The wave of bushfires now roaring over much of Australia has raised a sensitive question: Are the fires relevant enough to people interested in the U.S. life insurance and annuity markets that those people can justify reading about the fires while at work?
The answer appears to be that the bushfires in Australia will have little effect on U.S. life insurers' real estate, mortgage or mortgage-backed securities' portfolios, but that concerns about the fires might affect how U.S. life insurers see their investments in real estate-related assets in the United States.
Australia Basics
Australia has 26 million residents living in an area of 3 million square miles.
Fires began burning there months ago. The fires getting the most attention in Australia now, which are in the Australian states of Victoria and New South Wales, are affecting about 14 million.
The number of people affected by the fires in Australia is similar to the size of the population of Pennsylvania.
Two years ago, when a wave of wildfires was burning through California, those fires were affecting about 11 million people.
Australia has residential real estate with a total value of about $5 trillion, in U.S. currency, and commercial real estate with a total value of about $600 billion.
Australia's Insurance Council of Australia has received reports of only about $200 million in bushfire-related property insurance claims as of Dec. 20, but the fires appear to have expanded, and come closer to the edges of big cities, such as Melbourne and Sydney since then.
Today, for example, Twitter is full of notices from Australia's fire safety authorities. The authorities are telling many people that their communities are surrounded by fire, and that there's no way for the people living in those communities to evacuate. Those people are being advised to try to find shelter on the beach, or in a lake.
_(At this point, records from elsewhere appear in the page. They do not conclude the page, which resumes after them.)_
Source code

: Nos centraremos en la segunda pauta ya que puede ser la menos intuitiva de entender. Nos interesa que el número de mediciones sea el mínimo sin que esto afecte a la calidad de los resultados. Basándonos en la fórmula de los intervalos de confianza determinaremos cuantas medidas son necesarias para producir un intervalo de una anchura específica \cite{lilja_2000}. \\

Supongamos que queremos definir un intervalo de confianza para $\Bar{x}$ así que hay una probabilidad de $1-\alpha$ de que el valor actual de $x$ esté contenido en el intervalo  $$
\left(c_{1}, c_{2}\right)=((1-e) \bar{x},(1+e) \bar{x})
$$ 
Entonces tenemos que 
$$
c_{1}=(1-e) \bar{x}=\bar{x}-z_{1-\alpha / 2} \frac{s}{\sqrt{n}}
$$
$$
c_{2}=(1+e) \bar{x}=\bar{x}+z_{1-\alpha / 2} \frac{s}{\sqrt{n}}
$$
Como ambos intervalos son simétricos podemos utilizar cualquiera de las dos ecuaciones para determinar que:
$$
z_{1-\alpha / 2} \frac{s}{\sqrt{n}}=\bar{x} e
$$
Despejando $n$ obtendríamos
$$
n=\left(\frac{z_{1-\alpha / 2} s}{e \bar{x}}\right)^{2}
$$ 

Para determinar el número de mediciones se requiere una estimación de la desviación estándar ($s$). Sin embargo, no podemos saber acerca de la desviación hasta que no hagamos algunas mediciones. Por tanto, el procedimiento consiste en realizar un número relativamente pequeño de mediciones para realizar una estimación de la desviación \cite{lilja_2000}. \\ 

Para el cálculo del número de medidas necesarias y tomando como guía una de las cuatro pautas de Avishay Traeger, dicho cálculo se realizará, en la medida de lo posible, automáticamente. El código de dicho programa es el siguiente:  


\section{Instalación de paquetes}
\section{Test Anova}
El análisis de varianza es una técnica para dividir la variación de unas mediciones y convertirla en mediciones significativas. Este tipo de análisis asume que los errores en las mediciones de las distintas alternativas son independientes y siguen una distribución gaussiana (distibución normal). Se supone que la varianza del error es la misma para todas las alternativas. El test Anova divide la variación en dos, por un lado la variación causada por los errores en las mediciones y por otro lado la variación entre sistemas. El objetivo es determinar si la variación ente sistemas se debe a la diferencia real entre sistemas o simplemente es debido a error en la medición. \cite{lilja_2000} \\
People on Twitter are posting many accounts of hearing of firefighters who have run out of water and have had to give up on trying to save homes.
U.S. Life Insurers' Investments
U.S. life insurers ended 2018 with about $4.2 trillion in assets, $523 billion in investments in mortgages, and about $20 billion in investments in real estate, according to the National Association of Insurance Commissioners' Capital Markets Bureau.